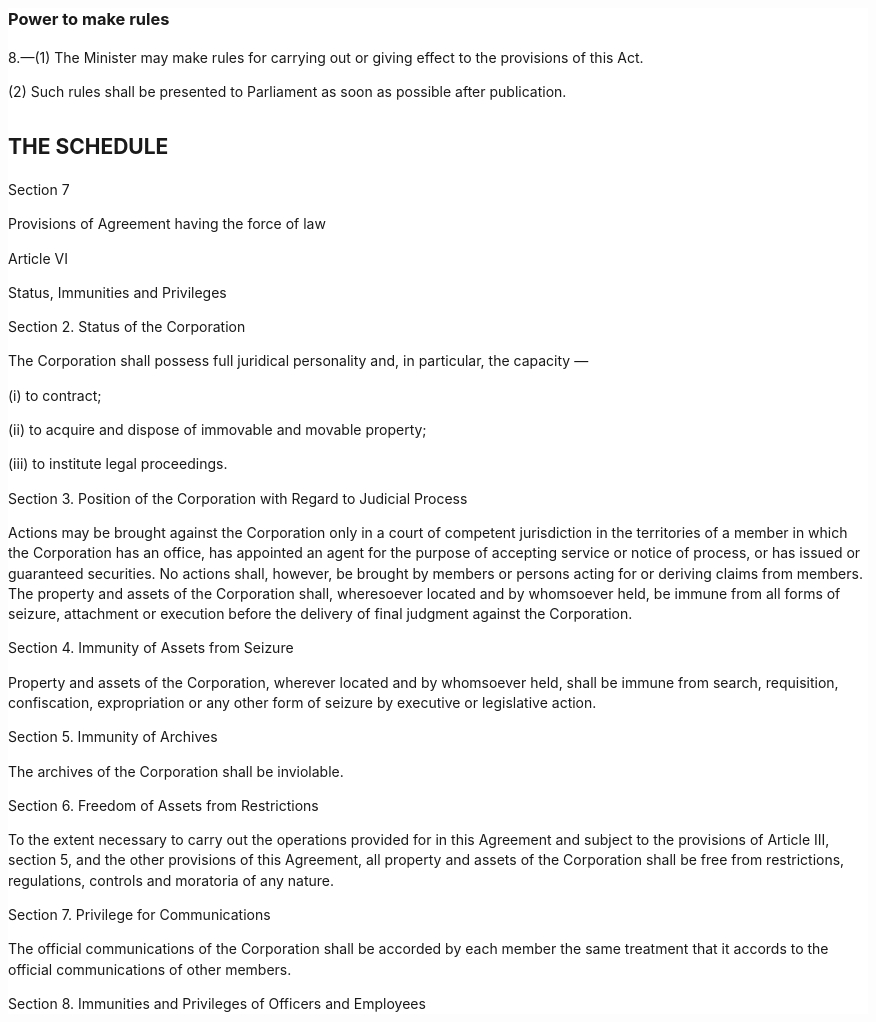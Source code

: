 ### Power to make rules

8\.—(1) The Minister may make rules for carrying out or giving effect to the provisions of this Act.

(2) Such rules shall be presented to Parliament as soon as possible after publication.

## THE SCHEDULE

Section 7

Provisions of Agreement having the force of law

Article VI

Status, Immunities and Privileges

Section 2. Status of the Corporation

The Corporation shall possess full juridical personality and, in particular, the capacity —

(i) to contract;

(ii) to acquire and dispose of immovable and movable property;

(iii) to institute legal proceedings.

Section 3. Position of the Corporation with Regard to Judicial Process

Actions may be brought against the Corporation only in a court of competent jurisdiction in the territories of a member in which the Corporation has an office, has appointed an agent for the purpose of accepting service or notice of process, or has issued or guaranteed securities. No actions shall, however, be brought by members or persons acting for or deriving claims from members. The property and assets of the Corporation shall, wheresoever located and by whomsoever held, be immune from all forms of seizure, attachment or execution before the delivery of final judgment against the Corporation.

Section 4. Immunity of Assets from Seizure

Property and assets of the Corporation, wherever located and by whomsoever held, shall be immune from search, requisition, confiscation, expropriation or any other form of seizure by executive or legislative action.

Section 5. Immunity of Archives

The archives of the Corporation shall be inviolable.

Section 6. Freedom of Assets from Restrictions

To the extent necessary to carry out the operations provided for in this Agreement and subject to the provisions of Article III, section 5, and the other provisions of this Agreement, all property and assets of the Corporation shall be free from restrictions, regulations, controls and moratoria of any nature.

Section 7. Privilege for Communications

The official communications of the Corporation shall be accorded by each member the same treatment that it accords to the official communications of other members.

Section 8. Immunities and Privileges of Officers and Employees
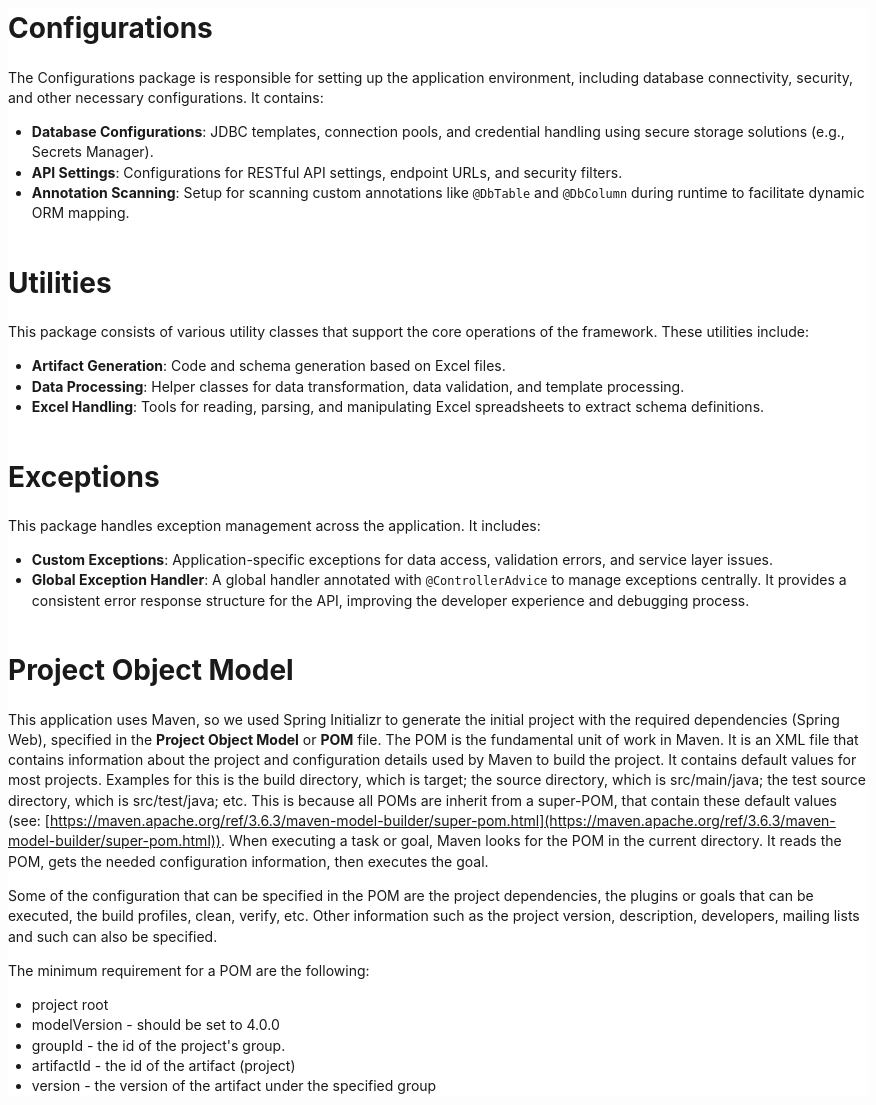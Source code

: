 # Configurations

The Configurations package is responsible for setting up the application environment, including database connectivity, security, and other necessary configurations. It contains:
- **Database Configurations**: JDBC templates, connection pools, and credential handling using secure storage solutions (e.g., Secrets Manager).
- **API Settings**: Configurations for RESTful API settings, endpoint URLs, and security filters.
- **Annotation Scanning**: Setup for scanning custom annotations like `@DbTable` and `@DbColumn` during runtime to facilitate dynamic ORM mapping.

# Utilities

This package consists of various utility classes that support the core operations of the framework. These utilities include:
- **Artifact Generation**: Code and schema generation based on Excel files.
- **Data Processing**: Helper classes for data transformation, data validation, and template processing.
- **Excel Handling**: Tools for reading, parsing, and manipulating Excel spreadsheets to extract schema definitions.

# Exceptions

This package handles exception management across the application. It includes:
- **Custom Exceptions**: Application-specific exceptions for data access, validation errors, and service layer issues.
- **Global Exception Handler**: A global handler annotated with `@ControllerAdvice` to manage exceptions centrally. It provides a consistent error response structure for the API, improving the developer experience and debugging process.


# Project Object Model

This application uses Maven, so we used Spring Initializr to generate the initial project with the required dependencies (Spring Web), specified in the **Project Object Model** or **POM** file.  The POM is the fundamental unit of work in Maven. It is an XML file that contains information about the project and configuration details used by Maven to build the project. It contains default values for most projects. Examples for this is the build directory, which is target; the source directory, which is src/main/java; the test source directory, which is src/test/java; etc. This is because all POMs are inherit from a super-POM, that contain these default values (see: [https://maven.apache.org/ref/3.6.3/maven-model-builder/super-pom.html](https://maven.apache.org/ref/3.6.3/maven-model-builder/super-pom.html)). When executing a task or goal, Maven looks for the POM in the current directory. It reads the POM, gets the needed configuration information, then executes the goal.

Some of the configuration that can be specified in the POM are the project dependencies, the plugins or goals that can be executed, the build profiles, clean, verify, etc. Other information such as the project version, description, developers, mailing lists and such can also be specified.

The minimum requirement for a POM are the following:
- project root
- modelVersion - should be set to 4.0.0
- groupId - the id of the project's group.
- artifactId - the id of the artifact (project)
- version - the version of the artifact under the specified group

▸ **WHAT YOU NEED TO DO**: Considering only the material above, set down every line from the one with "8\.—(1) The Minister" to the one with "Section 3. Position", inclusive, exactly as written.

▸ **WRITTEN SOLUTION**:
8\.—(1) The Minister may make rules for carrying out or giving effect to the provisions of this Act.

(2) Such rules shall be presented to Parliament as soon as possible after publication.

## THE SCHEDULE

Section 7

Provisions of Agreement having the force of law

Article VI

Status, Immunities and Privileges

Section 2. Status of the Corporation

The Corporation shall possess full juridical personality and, in particular, the capacity —

(i) to contract;

(ii) to acquire and dispose of immovable and movable property;

(iii) to institute legal proceedings.

Section 3. Position of the Corporation with Regard to Judicial Process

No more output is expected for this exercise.